Keeping pictures out of the copy, restate each record word for word.

**** Task data ****

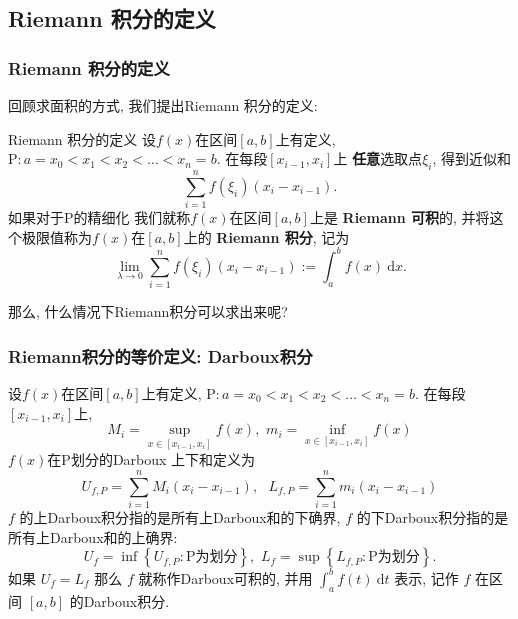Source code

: \documentclass[
10pt,
aspectratio=43,
]{beamer}
\begin{document}
\subsection{Riemann 积分的定义}
\begin{frame}
	\frametitle{Riemann 积分的定义}
	\everymath{\displaystyle}
	\pause
	回顾求面积的方式, 我们提出Riemann 积分的定义:
	\pause
	\begin{block}{Riemann 积分的定义}
		设$f(x)$在区间$[a,b]$上有定义, $\mathrm{P}:a=x_0<x_1<x_2<\ldots<x_n=b$.
		在每段$[x_{i-1},x_i]$上 {\bf 任意}选取点$\xi_i$, 得到近似和
		$$
			\sum_{i=1}^n f(\xi_i)(x_i-x_{i-1}).
		$$
		如果对于$\mathrm{P}$的精细化
		我们就称$f(x)$在区间$[a,b]$上是 {\bf Riemann 可积}的, 并将这个极限值称为$f(x)$在$[a,b]$上的 {\bf Riemann 积分}, 记为
		\[
			\lim_{\lambda\to 0} \sum_{i=1}^n f(\xi_i)(x_i-x_{i-1}) := \int_a^b f(x)\mathrm{~d} x.
		\]
	\end{block}
	\pause
	那么, 什么情况下Riemann积分可以求出来呢?
\end{frame}

\begin{frame}
	\frametitle{Riemann积分的等价定义: Darboux积分}
	\begin{block}{}
		设$f(x)$在区间$[a,b]$上有定义, $\mathrm{P}:a=x_0<x_1<x_2<\ldots<x_n=b$.
		在每段$[x_{i-1},x_i]$上,
		$$M_i=\sup _{x \in\left[x_{i-1}, x_i\right]} f(x),\,\,m_i=\inf _{x \in\left[x_{i-1}, x_i\right]} f(x)$$
		\pause  $f(x)$在$\mathrm{P}$划分的Darboux 上下和定义为
		$$
			U_{f, P}=\sum_{i=1}^n M_i\left(x_i-x_{i-1}\right),\,\,\,\,L_{f, P}=\sum_{i=1}^n m_i\left(x_i-x_{i-1}\right)
		$$
		\pause  $f$ 的上Darboux积分指的是所有上Darboux和的下确界, $f$ 的下Darboux积分指的是所有上Darboux和的上确界:
		$$
			U_f=\inf \left\{U_{f, P}: \mathrm{P}\text{为划分}  \right\},\,\,L_f=\sup \left\{L_{f, P}: \mathrm{P}\text{为划分}\right\}.
		$$
		\pause  如果 $U_f=L_f$ 那么 $f$ 就称作Darboux可积的, 并用 $\int_a^b f(t) \mathrm{~d} t$ 表示, 记作 $f$ 在区间 $[a, b]$ 的Darboux积分.
	\end{block}
\end{frame}
\end{document}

****

Reply.
Source code

: \documentclass[
10pt,
aspectratio=43,
]{beamer}
\begin{document}
\subsection{Riemann 积分的定义}
\begin{frame}
	\frametitle{Riemann 积分的定义}
	\everymath{\displaystyle}
	\pause
	回顾求面积的方式, 我们提出Riemann 积分的定义:
	\pause
	\begin{block}{Riemann 积分的定义}
		设$f(x)$在区间$[a,b]$上有定义, $\mathrm{P}:a=x_0<x_1<x_2<\ldots<x_n=b$.
		在每段$[x_{i-1},x_i]$上 {\bf 任意}选取点$\xi_i$, 得到近似和
		$$
			\sum_{i=1}^n f(\xi_i)(x_i-x_{i-1}).
		$$
		如果对于$\mathrm{P}$的精细化
		我们就称$f(x)$在区间$[a,b]$上是 {\bf Riemann 可积}的, 并将这个极限值称为$f(x)$在$[a,b]$上的 {\bf Riemann 积分}, 记为
		\[
			\lim_{\lambda\to 0} \sum_{i=1}^n f(\xi_i)(x_i-x_{i-1}) := \int_a^b f(x)\mathrm{~d} x.
		\]
	\end{block}
	\pause
	那么, 什么情况下Riemann积分可以求出来呢?
\end{frame}

\begin{frame}
	\frametitle{Riemann积分的等价定义: Darboux积分}
	\begin{block}{}
		设$f(x)$在区间$[a,b]$上有定义, $\mathrm{P}:a=x_0<x_1<x_2<\ldots<x_n=b$.
		在每段$[x_{i-1},x_i]$上,
		$$M_i=\sup _{x \in\left[x_{i-1}, x_i\right]} f(x),\,\,m_i=\inf _{x \in\left[x_{i-1}, x_i\right]} f(x)$$
		\pause  $f(x)$在$\mathrm{P}$划分的Darboux 上下和定义为
		$$
			U_{f, P}=\sum_{i=1}^n M_i\left(x_i-x_{i-1}\right),\,\,\,\,L_{f, P}=\sum_{i=1}^n m_i\left(x_i-x_{i-1}\right)
		$$
		\pause  $f$ 的上Darboux积分指的是所有上Darboux和的下确界, $f$ 的下Darboux积分指的是所有上Darboux和的上确界:
		$$
			U_f=\inf \left\{U_{f, P}: \mathrm{P}\text{为划分}  \right\},\,\,L_f=\sup \left\{L_{f, P}: \mathrm{P}\text{为划分}\right\}.
		$$
		\pause  如果 $U_f=L_f$ 那么 $f$ 就称作Darboux可积的, 并用 $\int_a^b f(t) \mathrm{~d} t$ 表示, 记作 $f$ 在区间 $[a, b]$ 的Darboux积分.
	\end{block}
\end{frame}
\end{document}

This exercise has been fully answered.